High Pumping Station
Jerome Avenue near Mosholu Parkway South

John Wheeler, builder

1901-06


The foundation of this “high service” pumping station, whose purpose was to increase water pressure for tall buildings, were laid in 1901, near the rim of the Jerome Park Reservoir’s planned East Basin.  But although excavated, that half of the distributing reservoir was never built.  In 1911 the unused land was turned over to the city for other uses—among them, a train yard for the IRT subway, and eventually, the sites for DeWitt Clinton High School and The Bronx High School of Science.  All these now intervene between the pumping station and the West Basin, which supplies it with water through underground pipes.

 

The red brick building, completed in 1906, houses a row of pumps at ground level.
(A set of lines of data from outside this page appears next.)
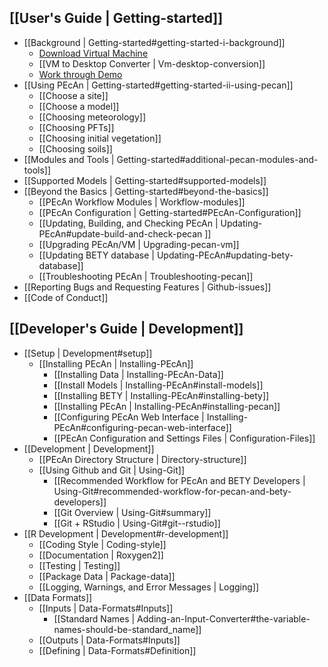 ## [[User's Guide | Getting-started]]
* [[Background | Getting-started#getting-started-i-background]]
  * [Download Virtual Machine](http://isda.ncsa.illinois.edu/download/index.php?project=PEcAn&sort=category')
  * [[VM to Desktop Converter | Vm-desktop-conversion]]
  * [Work through Demo](http://pecanproject.github.io/tutorials.html)
* [[Using PEcAn | Getting-started#getting-started-ii-using-pecan]] 
  * [[Choose a site]]
  * [[Choose a model]]
  * [[Choosing meteorology]]
  * [[Choosing PFTs]]
  * [[Choosing initial vegetation]]
  * [[Choosing soils]]
* [[Modules and Tools | Getting-started#additional-pecan-modules-and-tools]]
* [[Supported Models | Getting-started#supported-models]]
* [[Beyond the Basics | Getting-started#beyond-the-basics]]
  * [[PEcAn Workflow Modules | Workflow-modules]]
  * [[PEcAn Configuration | Getting-started#PEcAn-Configuration]]
  * [[Updating, Building, and Checking PEcAn | Updating-PEcAn#update-build-and-check-pecan ]]
  * [[Upgrading PEcAn/VM | Upgrading-pecan-vm]]
  * [[Updating BETY database | Updating-PEcAn#updating-bety-database]]
  * [[Troubleshooting PEcAn | Troubleshooting-pecan]]
* [[Reporting Bugs and Requesting Features | Github-issues]]
* [[Code of Conduct]]

## [[Developer's Guide | Development]]
* [[Setup | Development#setup]]
  * [[Installing PEcAn | Installing-PEcAn]]
    * [[Installing Data | Installing-PEcAn-Data]]
    * [[Install Models | Installing-PEcAn#install-models]]
    * [[Installing BETY | Installing-PEcAn#installing-bety]]
    * [[Installing PEcAn | Installing-PEcAn#installing-pecan]]
    * [[Configuring PEcAn Web Interface | Installing-PEcAn#configuring-pecan-web-interface]]
    * [[PEcAn Configuration and Settings Files | Configuration-Files]]
* [[Development | Development]]
  * [[PEcAn Directory Structure | Directory-structure]]
  * [[Using Github and Git | Using-Git]]
    * [[Recommended Workflow for PEcAn and BETY Developers | Using-Git#recommended-workflow-for-pecan-and-bety-developers]]
    * [[Git Overview | Using-Git#summary]]
    * [[Git + RStudio | Using-Git#git--rstudio]]
* [[R Development | Development#r-development]]
  * [[Coding Style | Coding-style]]
  * [[Documentation | Roxygen2]]
  * [[Testing | Testing]]
  * [[Package Data | Package-data]]
  * [[Logging, Warnings, and Error Messages | Logging]]
* [[Data Formats]]
  * [[Inputs | Data-Formats#Inputs]]
    * [[Standard Names | Adding-an-Input-Converter#the-variable-names-should-be-standard_name]]
  * [[Outputs | Data-Formats#Inputs]]
  * [[Defining | Data-Formats#Definition]]
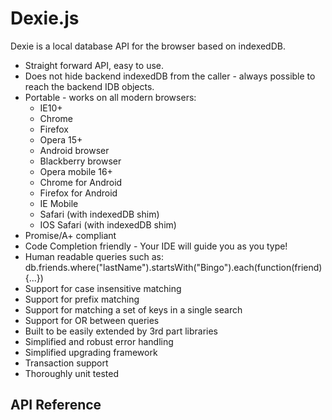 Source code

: Dexie.js
========

Dexie is a local database API for the browser based on indexedDB.
 * Straight forward API, easy to use.
 * Does not hide backend indexedDB from the caller - always possible to reach the backend IDB objects.
 * Portable - works on all modern browsers:
   * IE10+
   * Chrome
   * Firefox
   * Opera 15+
   * Android browser
   * Blackberry browser
   * Opera mobile 16+
   * Chrome for Android
   * Firefox for Android
   * IE Mobile
   * Safari (with indexedDB shim)
   * IOS Safari (with indexedDB shim)
 * Promise/A+ compliant
 * Code Completion friendly - Your IDE will guide you as you type!
 * Human readable queries such as: db.friends.where("lastName").startsWith("Bingo").each(function(friend){...})
 * Support for case insensitive matching
 * Support for prefix matching
 * Support for matching a set of keys in a single search
 * Support for OR between queries
 * Built to be easily extended by 3rd part libraries
 * Simplified and robust error handling
 * Simplified upgrading framework
 * Transaction support
 * Thoroughly unit tested

API Reference
-------------
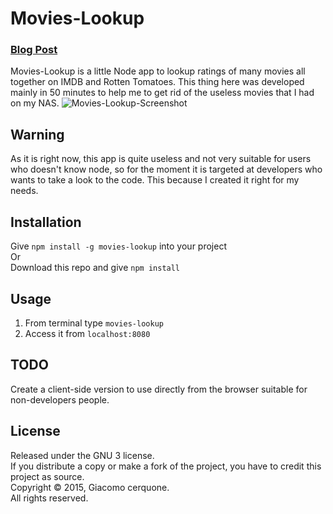 # Movies-Lookup
### [Blog Post](http://blog.giacomocerquone.com/movies-lookup-how-to-delete-600-movies-istantly/)<br/>
Movies-Lookup is a little Node app to lookup ratings of many movies all together on IMDB and Rotten Tomatoes. This thing here was developed mainly in 50 minutes to help me to get rid of the useless movies that I had on my NAS.
![Movies-Lookup-Screenshot](http://blog.giacomocerquone.com/wp-content/uploads/2015/12/Movies-Lookup-screenshot.jpg?4560df)

## Warning
As it is right now, this app is quite useless and not very suitable for users who doesn't know node, so for the moment it is targeted at developers who wants to take a look to the code. This because I created it right for my needs.

## Installation
Give `npm install -g movies-lookup` into your project<br/>
Or<br/>
Download this repo and give `npm install`<br/>

## Usage
1. From terminal type `movies-lookup`
2. Access it from `localhost:8080`

## TODO
Create a client-side version to use directly from the browser suitable for non-developers people.

## License
Released under the GNU 3 license.<br>
If you distribute a copy or make a fork of the project, you have to credit this project as source.<br>
Copyright © 2015, Giacomo cerquone.<br>
All rights reserved.
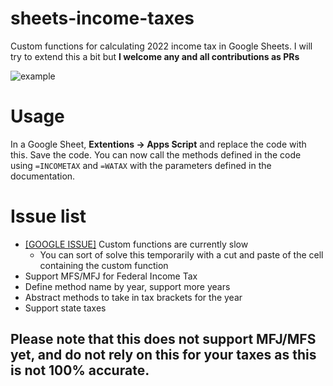 # sheets-income-taxes
Custom functions for calculating 2022 income tax in Google Sheets. I will try to extend this a bit but **I welcome any and all contributions as PRs**

![example](https://user-images.githubusercontent.com/8934469/159044802-b54fde75-4f00-4256-9a8b-c6c2f20c627f.png)

# Usage
In a Google Sheet, **Extentions -> Apps Script** and replace the code with this. Save the code. You can now call the methods defined in the code using `=INCOMETAX` and `=WATAX` with the parameters defined in the documentation.

# Issue list
* [[GOOGLE ISSUE]](https://issuetracker.google.com/issues/222342097?pli=1) Custom functions are currently slow
  * You can sort of solve this temporarily with a cut and paste of the cell containing the custom function
* Support MFS/MFJ for Federal Income Tax
* Define method name by year, support more years
* Abstract methods to take in tax brackets for the year
* Support state taxes

## Please note that this does not support MFJ/MFS yet, and do not rely on this for your taxes as this is not 100% accurate.

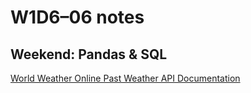 # W1D6–06 notes
## Weekend: Pandas & SQL

[World Weather Online Past Weather API Documentation](https://www.worldweatheronline.com/developer/api/docs/historical-weather-api.aspx) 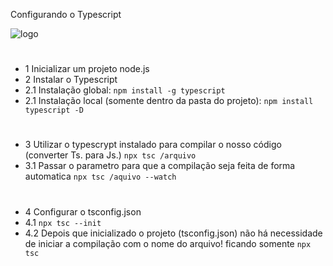 Configurando o Typescript

<div>
<img alt="logo" src="https://img.shields.io/badge/TypeScript-007ACC?style=for-the-badge&logo=typescript&logoColor=white"/>
</div>

#

- 1 Inicializar um projeto node.js
- 2 Instalar o Typescript
- 2.1 Instalação global: `npm install -g typescript`
- 2.1 Instalação local (somente dentro da pasta do projeto): `npm install typescript -D`

#

- 3 Utilizar o typescrypt instalado para compilar o nosso código (converter Ts. para Js.) `npx tsc /arquivo`
- 3.1 Passar o parametro para que a compilação seja feita de forma automatica `npx tsc /aquivo --watch`

#

- 4 Configurar o tsconfig.json
- 4.1 `npx tsc --init`
- 4.2 Depois que inicializado o projeto (tsconfig.json) não há necessidade de iniciar a compilação com o nome do arquivo! ficando somente `npx tsc`
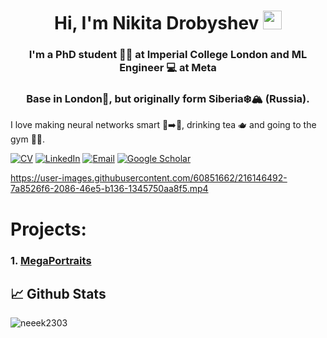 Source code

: <h1 align="center">Hi, I'm Nikita Drobyshev <img src="https://raw.githubusercontent.com/MartinHeinz/MartinHeinz/master/wave.gif" width="30px"> </h1>
<h3 align="center"> I'm a PhD student 👨‍🔬 at Imperial College London and ML Engineer 💻 at Meta </h3>

<h3 align="center"> Base in London💂, but originally form Siberia❄️🏔 (Russia). </h3>

I love making neural networks smart 🧠➡️🤖, drinking tea 🫖 and going to the gym 🏋️‍♂️.

[![CV](https://img.shields.io/badge/CV-Nikita%20Drobyshev-14b420)](http://nikitadrobyshev.github.io/)
[![LinkedIn](https://img.shields.io/badge/LinkedIn-Nikita_Drobyshev-1786b1)](https://www.linkedin.com/in/nikita-drobyshev-039569149/)
[![Email](https://img.shields.io/badge/Email-nikita.drobyshev23@gmail.com-f39f37)](mailto:as.filimonov@mail.ru)
[![Google Scholar](https://img.shields.io/badge/Google_Scholar-Nikita-e06666)](https://scholar.google.com/citations?user=itNst7wAAAAJ&hl=en)


https://user-images.githubusercontent.com/60851662/216146492-7a8526f6-2086-46e5-b136-1345750aa8f5.mp4

<!--START_SECTION:waka-->
# Projects:
### 1. [MegaPortraits](https://samsunglabs.github.io/MegaPortraits/)


 

## 📈 Github Stats


<!--END_SECTION:waka-->

<img align="center" src="https://github-readme-stats.vercel.app/api?username=neeek2303&show_icons=true" alt="neeek2303" />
Originally, a thin, tall, square-plan brick water-tower rose abruptly at the mid-point, without any architectural attempt being made to soften the perpendicular.  In contrast, the surviving building on Jerome Avenue is emphatically low and long.  No fewer than forty-two identical two-storey, round-headed windows march down the façade.  Thick flat buttresses divide the wall into bays, with a pair of windows in all but two of them.  There is no projection or elaboration to distinguish the sixth and twelfth bays, where arched doorways replace the windows.  A pitched roof stretches unbroken from gable-end to gable-end, deep eaves extending the lateral movement.

 

Geometry and repetition announce the industrial mission of the pumping station, but its pared-down Romanesque Revival architecture makes room for expression in fine details of brickwork.  Each of the windows, for instance, is crowned with an “eyebrow” or arched hood molding, its ends resting on delicate brick corbels.  Under the overhanging gables are wide “eaves courses” of brick, stepped progressively outward to form a support.  The three bulls-eye windows in each end are set in compound, circular brick frames.

 

The pump house’s neo-Romanesque style, which first appeared in America in the 1840s, must have seemed in 1906 a little old-fashioned for a public works project in the recently consolidated City of New York.  A more dramatic interpretation of the Romanesque, using stonework, circular towers and low arches, had been popularized by H.H. Richardson and his followers in the 1870s.  In fact, the residence built for the Reservoir Keeper, which once stood just to the north of the pumping station, had been an example of the Richardsonian, its stone-faced ashlar consistent with other structures on the New Croton water system, including those planned for the Jerome Park Reservoir.  Among these, the red brick Pumping Station would have been an outstanding sore thumb.

 

The incongruity may have been intentional.  There had been a long-standing political rivalry among those responsible for building the Jerome park facilities, between employees of the city’s Department of Water Supply and the state-appointed Aqueduct Commission.  George Birdsall, the chief engineer who oversaw the design of the pump house, belonged to the Tammany-dominated DPW faction, which eventually triumphed in 1910, leaving many of the Commission’s grand stone projects—the gatehouses and East Basin among them—uncompleted.  In its “stylistic and material differences from the architecture of the Aqueduct Commission,” writes historian Robert Kornfeld, the inglorious High Service Station “can be interpreted as defiant or hostile.”